PROBLEM TO SOLVE
Copy verbatim the block of lines in the entries below whose first line contains "## Which model tracks" and whose last line contains "Using the FNG index". Leave out all other lines.

(Dataset entries)

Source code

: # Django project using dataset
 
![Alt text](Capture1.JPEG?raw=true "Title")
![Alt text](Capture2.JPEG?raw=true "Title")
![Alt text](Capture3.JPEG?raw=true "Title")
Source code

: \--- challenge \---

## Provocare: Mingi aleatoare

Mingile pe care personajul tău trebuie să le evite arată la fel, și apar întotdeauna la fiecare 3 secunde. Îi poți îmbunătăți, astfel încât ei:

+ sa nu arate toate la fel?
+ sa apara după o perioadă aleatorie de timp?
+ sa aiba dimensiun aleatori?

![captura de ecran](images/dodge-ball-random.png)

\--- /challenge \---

...

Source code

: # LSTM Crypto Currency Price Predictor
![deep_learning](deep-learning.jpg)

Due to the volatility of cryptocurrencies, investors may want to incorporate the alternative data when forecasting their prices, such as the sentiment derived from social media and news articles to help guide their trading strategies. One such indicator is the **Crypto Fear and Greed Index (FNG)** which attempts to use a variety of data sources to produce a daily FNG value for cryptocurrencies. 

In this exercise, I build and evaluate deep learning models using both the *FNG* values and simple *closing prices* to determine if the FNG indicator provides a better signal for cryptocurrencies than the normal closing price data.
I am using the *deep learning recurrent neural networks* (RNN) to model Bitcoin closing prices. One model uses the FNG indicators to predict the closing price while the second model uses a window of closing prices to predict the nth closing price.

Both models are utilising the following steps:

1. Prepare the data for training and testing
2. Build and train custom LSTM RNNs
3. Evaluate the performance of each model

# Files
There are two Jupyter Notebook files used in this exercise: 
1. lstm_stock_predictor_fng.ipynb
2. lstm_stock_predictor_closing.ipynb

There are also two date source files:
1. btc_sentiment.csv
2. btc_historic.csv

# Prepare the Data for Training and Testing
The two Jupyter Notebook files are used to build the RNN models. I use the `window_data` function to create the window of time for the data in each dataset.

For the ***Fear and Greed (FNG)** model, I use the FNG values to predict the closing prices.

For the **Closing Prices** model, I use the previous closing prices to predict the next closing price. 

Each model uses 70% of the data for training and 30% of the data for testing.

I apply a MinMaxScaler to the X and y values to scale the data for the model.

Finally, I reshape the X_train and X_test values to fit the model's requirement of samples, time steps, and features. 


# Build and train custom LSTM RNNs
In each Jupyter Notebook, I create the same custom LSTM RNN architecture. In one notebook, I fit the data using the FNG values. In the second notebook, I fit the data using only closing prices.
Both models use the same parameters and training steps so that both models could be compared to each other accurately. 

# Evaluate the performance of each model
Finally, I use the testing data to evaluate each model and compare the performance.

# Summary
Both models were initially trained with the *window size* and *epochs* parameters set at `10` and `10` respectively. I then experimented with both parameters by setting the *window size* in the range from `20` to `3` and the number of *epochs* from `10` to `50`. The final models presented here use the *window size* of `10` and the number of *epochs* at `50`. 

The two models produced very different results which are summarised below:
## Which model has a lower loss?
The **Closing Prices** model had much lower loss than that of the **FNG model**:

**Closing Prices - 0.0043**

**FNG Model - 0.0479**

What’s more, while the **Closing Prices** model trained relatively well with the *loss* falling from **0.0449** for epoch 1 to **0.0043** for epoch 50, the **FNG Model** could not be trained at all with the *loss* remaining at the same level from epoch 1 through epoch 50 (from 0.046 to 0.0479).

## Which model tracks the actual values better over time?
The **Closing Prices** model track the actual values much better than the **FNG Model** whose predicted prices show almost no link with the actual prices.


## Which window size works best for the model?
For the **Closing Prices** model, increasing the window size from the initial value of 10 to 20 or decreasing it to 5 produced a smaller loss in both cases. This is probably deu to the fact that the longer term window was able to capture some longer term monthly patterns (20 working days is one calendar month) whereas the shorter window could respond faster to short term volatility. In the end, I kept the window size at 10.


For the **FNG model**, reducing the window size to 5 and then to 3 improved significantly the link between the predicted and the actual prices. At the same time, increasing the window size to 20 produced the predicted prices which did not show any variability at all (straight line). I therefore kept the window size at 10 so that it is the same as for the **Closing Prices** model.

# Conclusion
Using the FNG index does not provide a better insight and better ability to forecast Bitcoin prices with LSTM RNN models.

SOLUTION TO THE EXERCISE
## Which model tracks the actual values better over time?
The **Closing Prices** model track the actual values much better than the **FNG Model** whose predicted prices show almost no link with the actual prices.


## Which window size works best for the model?
For the **Closing Prices** model, increasing the window size from the initial value of 10 to 20 or decreasing it to 5 produced a smaller loss in both cases. This is probably deu to the fact that the longer term window was able to capture some longer term monthly patterns (20 working days is one calendar month) whereas the shorter window could respond faster to short term volatility. In the end, I kept the window size at 10.


For the **FNG model**, reducing the window size to 5 and then to 3 improved significantly the link between the predicted and the actual prices. At the same time, increasing the window size to 20 produced the predicted prices which did not show any variability at all (straight line). I therefore kept the window size at 10 so that it is the same as for the **Closing Prices** model.

# Conclusion
Using the FNG index does not provide a better insight and better ability to forecast Bitcoin prices with LSTM RNN models.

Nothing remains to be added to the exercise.